O título mundial de Kimi Raikkonen em 2007 não foi histórico apenas pela virada sensacional que representou. O finlandês fez história também na Ferrari, igualando um feito até então exclusivo a Juan Manuel Fangio e Jody Scheckter. Somente eles tinham, até hoje, sido campeões em seu ano de estréia pela equipe italiana.
Fangio disputou apenas uma temporada pela Ferrari, em 1956, depois de sagrar-se tricampeão pela Mercedes no ano anterior. Com o trágico acidente de Le Mans, em 1955, os alemães se retiraram do automobilismo de competição e o argentino mudou-se para a equipe italiana. A passagem foi curta, mas Fangio venceu três corridas em dez e sagrou-se tetracampeão. No ano seguinte, retornou à Maserati para conquistar seu quinto título mundial.
Jody Scheckter ingressou na Ferrari em 1979, para fazer companhia à promessa Gilles Villeneuve. O sul-africano vinha de boas temporadas na Tyrrell e na Wolf e já tinha deixado de lado a fama de batedor inconseqüente.
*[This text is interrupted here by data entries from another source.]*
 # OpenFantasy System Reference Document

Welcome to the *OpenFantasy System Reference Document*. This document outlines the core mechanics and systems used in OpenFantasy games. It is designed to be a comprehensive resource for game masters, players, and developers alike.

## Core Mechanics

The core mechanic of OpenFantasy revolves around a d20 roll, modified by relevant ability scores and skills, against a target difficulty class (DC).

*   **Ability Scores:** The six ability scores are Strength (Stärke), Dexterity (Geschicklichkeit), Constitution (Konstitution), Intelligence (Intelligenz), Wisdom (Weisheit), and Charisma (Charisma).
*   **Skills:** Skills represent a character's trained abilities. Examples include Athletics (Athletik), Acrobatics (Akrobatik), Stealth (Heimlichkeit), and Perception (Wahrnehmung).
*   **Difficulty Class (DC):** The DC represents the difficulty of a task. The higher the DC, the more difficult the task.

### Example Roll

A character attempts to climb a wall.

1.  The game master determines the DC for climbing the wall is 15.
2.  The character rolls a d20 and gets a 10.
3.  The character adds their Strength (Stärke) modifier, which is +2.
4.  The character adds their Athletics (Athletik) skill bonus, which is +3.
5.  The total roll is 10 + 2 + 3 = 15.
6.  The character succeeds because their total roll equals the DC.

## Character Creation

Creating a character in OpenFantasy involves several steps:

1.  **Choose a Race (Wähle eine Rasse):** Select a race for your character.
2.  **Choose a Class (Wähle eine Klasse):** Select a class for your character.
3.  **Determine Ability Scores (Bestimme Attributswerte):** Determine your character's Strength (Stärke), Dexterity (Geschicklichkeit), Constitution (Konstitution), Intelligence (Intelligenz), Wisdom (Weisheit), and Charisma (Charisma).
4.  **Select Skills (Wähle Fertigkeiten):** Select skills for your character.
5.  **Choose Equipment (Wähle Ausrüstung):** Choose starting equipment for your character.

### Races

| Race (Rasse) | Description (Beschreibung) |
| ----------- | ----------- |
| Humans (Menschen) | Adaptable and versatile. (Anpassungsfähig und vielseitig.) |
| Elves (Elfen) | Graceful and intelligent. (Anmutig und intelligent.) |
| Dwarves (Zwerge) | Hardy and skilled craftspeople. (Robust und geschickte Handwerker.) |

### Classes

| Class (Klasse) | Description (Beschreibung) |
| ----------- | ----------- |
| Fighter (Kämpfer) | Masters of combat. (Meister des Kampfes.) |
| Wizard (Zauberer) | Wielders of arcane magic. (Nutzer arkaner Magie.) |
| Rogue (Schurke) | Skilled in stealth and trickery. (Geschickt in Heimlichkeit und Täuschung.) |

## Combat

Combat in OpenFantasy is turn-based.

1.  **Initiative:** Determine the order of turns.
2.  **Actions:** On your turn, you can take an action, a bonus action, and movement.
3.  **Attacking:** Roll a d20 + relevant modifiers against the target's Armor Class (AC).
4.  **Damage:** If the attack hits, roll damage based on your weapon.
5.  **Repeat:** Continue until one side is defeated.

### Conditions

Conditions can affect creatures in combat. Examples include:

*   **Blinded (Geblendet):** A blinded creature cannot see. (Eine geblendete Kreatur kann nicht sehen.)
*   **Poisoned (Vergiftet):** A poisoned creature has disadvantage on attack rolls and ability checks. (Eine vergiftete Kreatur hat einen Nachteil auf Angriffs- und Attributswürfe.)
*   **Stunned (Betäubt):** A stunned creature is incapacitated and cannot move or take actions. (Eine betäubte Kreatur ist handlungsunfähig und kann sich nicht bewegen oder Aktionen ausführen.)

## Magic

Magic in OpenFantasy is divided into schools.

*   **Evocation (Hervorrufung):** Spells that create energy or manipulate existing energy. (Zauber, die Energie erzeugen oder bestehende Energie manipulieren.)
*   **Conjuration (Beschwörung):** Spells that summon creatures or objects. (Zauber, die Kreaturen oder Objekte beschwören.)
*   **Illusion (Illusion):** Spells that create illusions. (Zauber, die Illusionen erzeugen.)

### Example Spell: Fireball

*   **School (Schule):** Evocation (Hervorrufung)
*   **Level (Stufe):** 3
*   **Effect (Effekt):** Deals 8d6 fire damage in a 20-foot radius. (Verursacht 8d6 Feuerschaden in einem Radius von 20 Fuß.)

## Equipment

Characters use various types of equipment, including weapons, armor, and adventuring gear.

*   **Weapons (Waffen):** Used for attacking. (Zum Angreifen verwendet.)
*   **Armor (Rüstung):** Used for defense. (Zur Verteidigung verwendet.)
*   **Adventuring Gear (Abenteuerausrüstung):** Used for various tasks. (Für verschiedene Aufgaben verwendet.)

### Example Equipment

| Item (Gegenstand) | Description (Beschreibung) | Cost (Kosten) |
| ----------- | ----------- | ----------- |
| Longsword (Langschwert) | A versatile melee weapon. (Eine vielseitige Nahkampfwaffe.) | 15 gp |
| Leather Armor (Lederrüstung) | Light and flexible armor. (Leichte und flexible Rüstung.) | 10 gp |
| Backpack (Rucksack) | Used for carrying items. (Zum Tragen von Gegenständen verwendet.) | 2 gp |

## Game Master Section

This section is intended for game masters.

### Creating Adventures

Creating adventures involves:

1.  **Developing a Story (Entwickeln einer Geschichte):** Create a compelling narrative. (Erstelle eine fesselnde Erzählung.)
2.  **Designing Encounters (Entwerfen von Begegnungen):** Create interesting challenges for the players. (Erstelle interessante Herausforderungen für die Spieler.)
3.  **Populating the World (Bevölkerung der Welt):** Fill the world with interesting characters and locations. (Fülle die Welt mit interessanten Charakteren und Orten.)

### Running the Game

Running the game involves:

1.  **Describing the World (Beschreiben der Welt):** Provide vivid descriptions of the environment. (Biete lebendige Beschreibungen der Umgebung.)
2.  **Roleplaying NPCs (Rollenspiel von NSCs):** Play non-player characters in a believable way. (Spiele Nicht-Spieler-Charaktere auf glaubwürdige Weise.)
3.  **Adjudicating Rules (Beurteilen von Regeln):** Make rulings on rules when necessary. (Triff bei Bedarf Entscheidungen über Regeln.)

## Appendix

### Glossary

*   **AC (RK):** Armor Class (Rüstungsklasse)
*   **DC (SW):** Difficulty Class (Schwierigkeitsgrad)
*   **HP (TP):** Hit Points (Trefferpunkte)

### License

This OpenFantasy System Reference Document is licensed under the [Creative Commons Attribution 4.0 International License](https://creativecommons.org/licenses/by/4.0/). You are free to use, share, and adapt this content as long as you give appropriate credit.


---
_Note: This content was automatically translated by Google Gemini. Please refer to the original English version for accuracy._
Começou a temporada obscurecido por Villeneuve mas, tal qual ocorreu com Kimi e Massa este ano, reagiu a partir da sexta corrida e arrancou para o título mundial. Jody permaneceu por mais uma temporada na Ferrari, mas o carro era tão ruim que fez com que passasse a questionar a necessidade de continuar correndo. Para se ter uma idéia, 1980 foi a única temporada da história em que nenhuma Ferrari subiu ao pódio em nenhuma corrida. Ao final do ano, decidiu se aposentar.
Kimi junta-se a Schumacher

A vitória de Kimi Raikkonen hoje em Spa o colocou ao lado de gênios do automobilismo. Ele e Michael Schumacher conseguiram vencer por três vezes consecutivas no charmoso circuito belga. E está agora a apenas uma vitória de igualar o recorde de vitórias seguidas em Spa, que pertence a Ayrton Senna e Jim Clark.
O brasileiro e o escocês venceram quatro consecutivas, em 1962-1965 e 1988-1991, respectivamente. Schumacher ganhou três, como Kimi, entre 1995 e 1997. Na pista, porém, o alemão havia vencido também a edição de 1994, mas foi desclassificado por causa do desgaste excessivo da prancha de madeira sob seu carro.
No geral, Schumacher é o maior vencedor em Spa, com seis primeiros lugares. Senna venceu cinco e Clark, quatro. Kimi juntou-se hoje a Damon Hill e Juan Manuel Fangio, com três vitórias no traçado mais desafiador da Fórmula 1.
Só ele e Fangio
Último espasmo antes de dormir. Só mais uma daquelas curiosidades inúteis que adoramos saber.
Além de Kimi Raikkonen, só Juan Manuel Fangio estreou na Ferrari com pole e vitória. Mas com um detalhe: o carro de Fangio quebrou no GP da Argentina de 1956 e ele embarcou no do companheiro Luigi Musso para continuar na prova, dividindo a vitória com o italiano.
Aliás, foi a única vitória de Musso na F1. Única, não. Meia. Que chato.
Galeria: 22 de janeiro no automobilismo

1956 – Juan Manuel Fangio e Luigi Musso vencem o GP da Argentina

1959 – Morre Mike Hawthorn

1972 – Carlos Reutemann faz a pole para o GP da Argentina, sua estréia na F1.
“Fangio e Musso? Como assim? Empataram?”. Não, não houve empate. Até 1958, era permitido que pilotos dividissem um carro numa prova de Fórmula 1. Musso correu uma parte do GP, Fangio correu outra. Para o campeonato, os pontos eram divididos entre os dois. Como o vencedor, em 1956, recebia oito pontos, ficaram quatro para cada um.